Phaon was not there. None of my students knew where he was. I remembered the look that had passed between him and Artemisia and I had a sickish feeling, but I suppressed it. The next morning he appeared, begged forgiveness for his lateness—the storm! the fog! the seas!—and we sailed back to Mytilene so that I could see Cleis and try to comfort her.

In the boat I looked at Phaon coldly and hated myself for having gotten involved with him. He was no Alcaeus! No Aesop, even. He was a vain boy who was much too proud of his indefatigable phallus. He was no man. He was no hero. He was any woman's plaything for a price. My coldness penetrated the air between us. He felt my disgust.

“What can I do to comfort you?” he asked.

“Nothing,” I said.

“Sappho, please, I cannot bear your anger.”

“Why do you think I am angry? I am more sad than angry.”

“What can I do?” he asked, stroking my back as he had that first time.

“I fear there is nothing you can do to melt my mood. I am angry at myself, at fate, at the gods,” I said.

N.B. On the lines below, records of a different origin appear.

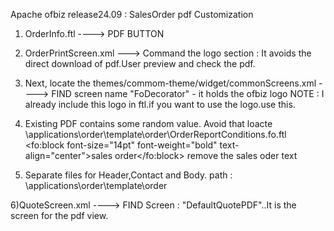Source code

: Apache ofbiz release24.09 : SalesOrder pdf Customization

1) OrderInfo.ftl ----> PDF BUTTON
2) OrderPrintScreen.xml ---> Command the logo section : It avoids the direct download of pdf.User preview and check the pdf.
3) Next,
   locate the themes/commom-theme/widget/commonScreens.xml ----> FIND screen name "FoDecorator" - it holds the ofbiz logo 
NOTE : I already include this logo in ftl.if you want to use the logo.use this.

4) Existing PDF contains some random value. Avoid that loacte \applications\order\template\order\OrderReportConditions.fo.ftl
   <fo:block font-size="14pt" font-weight="bold" text-align="center">sales order</fo:block>   remove the sales oder text

5) Separate files for Header,Contact and Body. path : \applications\order\template\order
   
6)QuoteScreen.xml ----> FIND Screen : "DefaultQuotePDF"..It is the screen for the pdf view.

“Then give me a task. May I fetch the golden fleece? May I stare down the gorgon? May I kill a Cyclops? May I climb to the top of Olympus and plead with the gods on your behalf?”

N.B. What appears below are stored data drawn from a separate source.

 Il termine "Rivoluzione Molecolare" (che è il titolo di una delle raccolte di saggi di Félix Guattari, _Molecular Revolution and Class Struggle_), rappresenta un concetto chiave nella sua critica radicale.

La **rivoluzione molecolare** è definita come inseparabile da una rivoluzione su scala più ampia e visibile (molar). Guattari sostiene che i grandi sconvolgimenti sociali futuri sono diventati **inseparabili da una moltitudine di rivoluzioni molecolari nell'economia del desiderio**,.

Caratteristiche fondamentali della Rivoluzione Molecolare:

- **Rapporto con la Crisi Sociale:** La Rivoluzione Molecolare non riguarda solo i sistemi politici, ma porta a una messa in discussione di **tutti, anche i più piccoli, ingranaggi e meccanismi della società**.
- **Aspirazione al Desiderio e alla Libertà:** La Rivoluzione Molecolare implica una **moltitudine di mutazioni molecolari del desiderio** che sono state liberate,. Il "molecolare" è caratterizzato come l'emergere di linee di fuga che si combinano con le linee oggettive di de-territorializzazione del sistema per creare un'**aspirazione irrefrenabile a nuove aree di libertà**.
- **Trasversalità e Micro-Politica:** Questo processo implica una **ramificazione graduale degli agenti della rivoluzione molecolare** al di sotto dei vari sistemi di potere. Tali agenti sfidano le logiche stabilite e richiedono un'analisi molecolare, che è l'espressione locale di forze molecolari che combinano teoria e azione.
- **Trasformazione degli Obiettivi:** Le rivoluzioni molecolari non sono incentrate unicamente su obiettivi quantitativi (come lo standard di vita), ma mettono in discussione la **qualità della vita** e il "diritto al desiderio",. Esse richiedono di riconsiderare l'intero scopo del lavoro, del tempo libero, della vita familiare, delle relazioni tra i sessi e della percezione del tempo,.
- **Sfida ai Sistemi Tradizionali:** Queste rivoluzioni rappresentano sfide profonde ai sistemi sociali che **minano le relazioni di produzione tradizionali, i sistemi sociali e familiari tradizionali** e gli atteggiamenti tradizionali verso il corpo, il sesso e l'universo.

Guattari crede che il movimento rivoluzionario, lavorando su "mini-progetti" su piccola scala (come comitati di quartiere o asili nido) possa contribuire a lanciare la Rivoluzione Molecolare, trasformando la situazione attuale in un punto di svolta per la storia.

“It will do no good,” I said despondently. “What I need most in life, I have carelessly thrown away. When love is gone, nothing can make up for it, not even the elixir of sweet youth.” Alcaeus was in my mind then, as he always was. He was the emptiness in my heart, the queasiness at the pit of my stomach, the throbbing pain in my temples.

“But I love you so,” Phaon said.

“Even if it were true,” I said, “it would not matter.”

We spoke no more on that trip and we parted in silence.

In two weeks Cleis and I returned to Artemisia with the red thread but without the nest and eggs.

“There are no sparrows' eggs in this season,” Cleis said. “Nor doves'.”

“If this is the strength of your intention, you will never be a mother again!” Artemisia said. Cleis began to sob.

“Don't cry,” Artemisia said. “I have the nest of eggs, but it will cost you twenty
oboloi
.

“I have no
oboloi
here,” I said.

“Then send your boy with them,” said Artemisia.

She produced a sparrow's nest with three eggs in it and, taking the red thread from Cleis, began to bind each egg to the nest with Cleis' red thread, chanting:

Bind me a babe.

Bind me a daughter,

Give me four heart,

Immortal Artemis!

Bind me a heart,

Bind me a daughter.

Babes can be bought

But I would hatch mine.

Let her be blond,

Let her be beautiful,

Let her sing like her grandmother,

Have wit like her grandfather.

May the blessings rain down!

May the harvest he rich!

Bind me a daughter!

Bind me a babe.

“How do you know the grandfather of Cleis' babe-to-be?” I asked Artemisia.

“Everyone knows it was the witty Alcaeus and not your witless husband Cercylas who begot your babe! Alcaeus is a legend in Mytilene. He has long been banished, but the people still speak of him—and privately sing his songs, though they are publicly forbidden.”